### WHAT TO DO
All that is wanted is how many lines in the records below include the string "associate".

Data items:
-.-.-

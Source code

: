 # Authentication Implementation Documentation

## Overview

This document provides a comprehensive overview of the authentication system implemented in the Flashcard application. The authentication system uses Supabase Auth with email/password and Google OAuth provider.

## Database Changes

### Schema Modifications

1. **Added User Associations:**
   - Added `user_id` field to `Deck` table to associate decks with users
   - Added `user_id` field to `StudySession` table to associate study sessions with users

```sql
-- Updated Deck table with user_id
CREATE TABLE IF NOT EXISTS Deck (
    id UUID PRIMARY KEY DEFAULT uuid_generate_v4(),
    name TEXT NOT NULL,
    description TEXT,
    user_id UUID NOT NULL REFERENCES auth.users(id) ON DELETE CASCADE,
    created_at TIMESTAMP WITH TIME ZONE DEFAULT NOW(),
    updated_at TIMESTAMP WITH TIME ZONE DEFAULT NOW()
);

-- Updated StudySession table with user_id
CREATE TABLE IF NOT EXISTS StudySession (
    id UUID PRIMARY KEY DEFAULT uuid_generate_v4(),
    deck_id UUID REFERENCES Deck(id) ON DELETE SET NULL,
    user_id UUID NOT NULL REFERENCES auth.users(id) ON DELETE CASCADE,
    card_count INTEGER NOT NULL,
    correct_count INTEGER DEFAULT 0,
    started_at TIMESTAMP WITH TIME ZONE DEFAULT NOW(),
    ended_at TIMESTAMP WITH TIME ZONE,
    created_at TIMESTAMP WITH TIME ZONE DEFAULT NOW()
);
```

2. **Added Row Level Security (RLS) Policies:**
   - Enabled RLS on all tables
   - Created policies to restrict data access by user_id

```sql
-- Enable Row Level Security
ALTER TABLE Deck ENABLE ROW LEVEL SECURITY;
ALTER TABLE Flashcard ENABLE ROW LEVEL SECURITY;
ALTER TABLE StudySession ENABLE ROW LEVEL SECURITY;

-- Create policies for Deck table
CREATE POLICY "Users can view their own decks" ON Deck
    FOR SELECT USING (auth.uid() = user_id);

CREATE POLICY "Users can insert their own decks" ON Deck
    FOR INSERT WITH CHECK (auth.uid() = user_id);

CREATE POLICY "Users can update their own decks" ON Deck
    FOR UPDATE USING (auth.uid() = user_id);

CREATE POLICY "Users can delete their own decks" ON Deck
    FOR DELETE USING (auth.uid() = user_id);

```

-.-.-

### SOLUTION TO THIS EXERCISE
2